Provided information »
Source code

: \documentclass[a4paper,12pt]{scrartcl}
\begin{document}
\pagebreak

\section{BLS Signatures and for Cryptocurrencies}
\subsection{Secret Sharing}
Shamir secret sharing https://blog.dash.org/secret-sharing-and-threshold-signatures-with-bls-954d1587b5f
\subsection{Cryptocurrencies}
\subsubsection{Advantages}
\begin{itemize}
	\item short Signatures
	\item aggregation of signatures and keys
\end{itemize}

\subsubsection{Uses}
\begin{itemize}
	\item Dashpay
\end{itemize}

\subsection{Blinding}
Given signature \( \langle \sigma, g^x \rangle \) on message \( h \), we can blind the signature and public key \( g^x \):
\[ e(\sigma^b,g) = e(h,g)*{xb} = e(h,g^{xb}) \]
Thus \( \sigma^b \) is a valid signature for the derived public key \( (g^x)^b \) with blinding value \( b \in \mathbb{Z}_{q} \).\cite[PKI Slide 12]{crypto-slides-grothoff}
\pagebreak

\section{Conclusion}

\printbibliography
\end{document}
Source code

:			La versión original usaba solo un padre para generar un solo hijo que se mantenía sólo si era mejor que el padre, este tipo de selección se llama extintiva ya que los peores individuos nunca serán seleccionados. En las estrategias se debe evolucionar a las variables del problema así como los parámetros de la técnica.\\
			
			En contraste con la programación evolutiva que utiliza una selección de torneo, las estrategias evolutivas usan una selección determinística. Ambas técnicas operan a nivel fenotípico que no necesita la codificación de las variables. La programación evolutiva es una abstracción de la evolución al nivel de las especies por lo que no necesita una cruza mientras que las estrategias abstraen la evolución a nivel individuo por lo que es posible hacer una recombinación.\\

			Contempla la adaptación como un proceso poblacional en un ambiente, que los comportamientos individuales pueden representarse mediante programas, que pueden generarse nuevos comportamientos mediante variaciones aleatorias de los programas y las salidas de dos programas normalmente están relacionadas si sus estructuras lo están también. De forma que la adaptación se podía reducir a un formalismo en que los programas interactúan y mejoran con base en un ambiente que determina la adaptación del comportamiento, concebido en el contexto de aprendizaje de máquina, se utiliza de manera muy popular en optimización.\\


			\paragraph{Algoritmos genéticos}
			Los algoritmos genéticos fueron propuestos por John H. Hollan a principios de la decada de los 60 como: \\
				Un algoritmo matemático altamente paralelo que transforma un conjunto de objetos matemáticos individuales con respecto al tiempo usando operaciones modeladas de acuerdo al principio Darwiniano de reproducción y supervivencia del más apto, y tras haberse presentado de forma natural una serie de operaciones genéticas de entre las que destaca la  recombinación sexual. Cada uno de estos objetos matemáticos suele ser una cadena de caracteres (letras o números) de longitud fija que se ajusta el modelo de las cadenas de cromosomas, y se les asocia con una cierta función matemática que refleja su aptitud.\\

Your instructions » Copy all lines from the material that contain "recombinación".

Finished exercise »
			En contraste con la programación evolutiva que utiliza una selección de torneo, las estrategias evolutivas usan una selección determinística. Ambas técnicas operan a nivel fenotípico que no necesita la codificación de las variables. La programación evolutiva es una abstracción de la evolución al nivel de las especies por lo que no necesita una cruza mientras que las estrategias abstraen la evolución a nivel individuo por lo que es posible hacer una recombinación.\\
				Un algoritmo matemático altamente paralelo que transforma un conjunto de objetos matemáticos individuales con respecto al tiempo usando operaciones modeladas de acuerdo al principio Darwiniano de reproducción y supervivencia del más apto, y tras haberse presentado de forma natural una serie de operaciones genéticas de entre las que destaca la  recombinación sexual. Cada uno de estos objetos matemáticos suele ser una cadena de caracteres (letras o números) de longitud fija que se ajusta el modelo de las cadenas de cromosomas, y se les asocia con una cierta función matemática que refleja su aptitud.\\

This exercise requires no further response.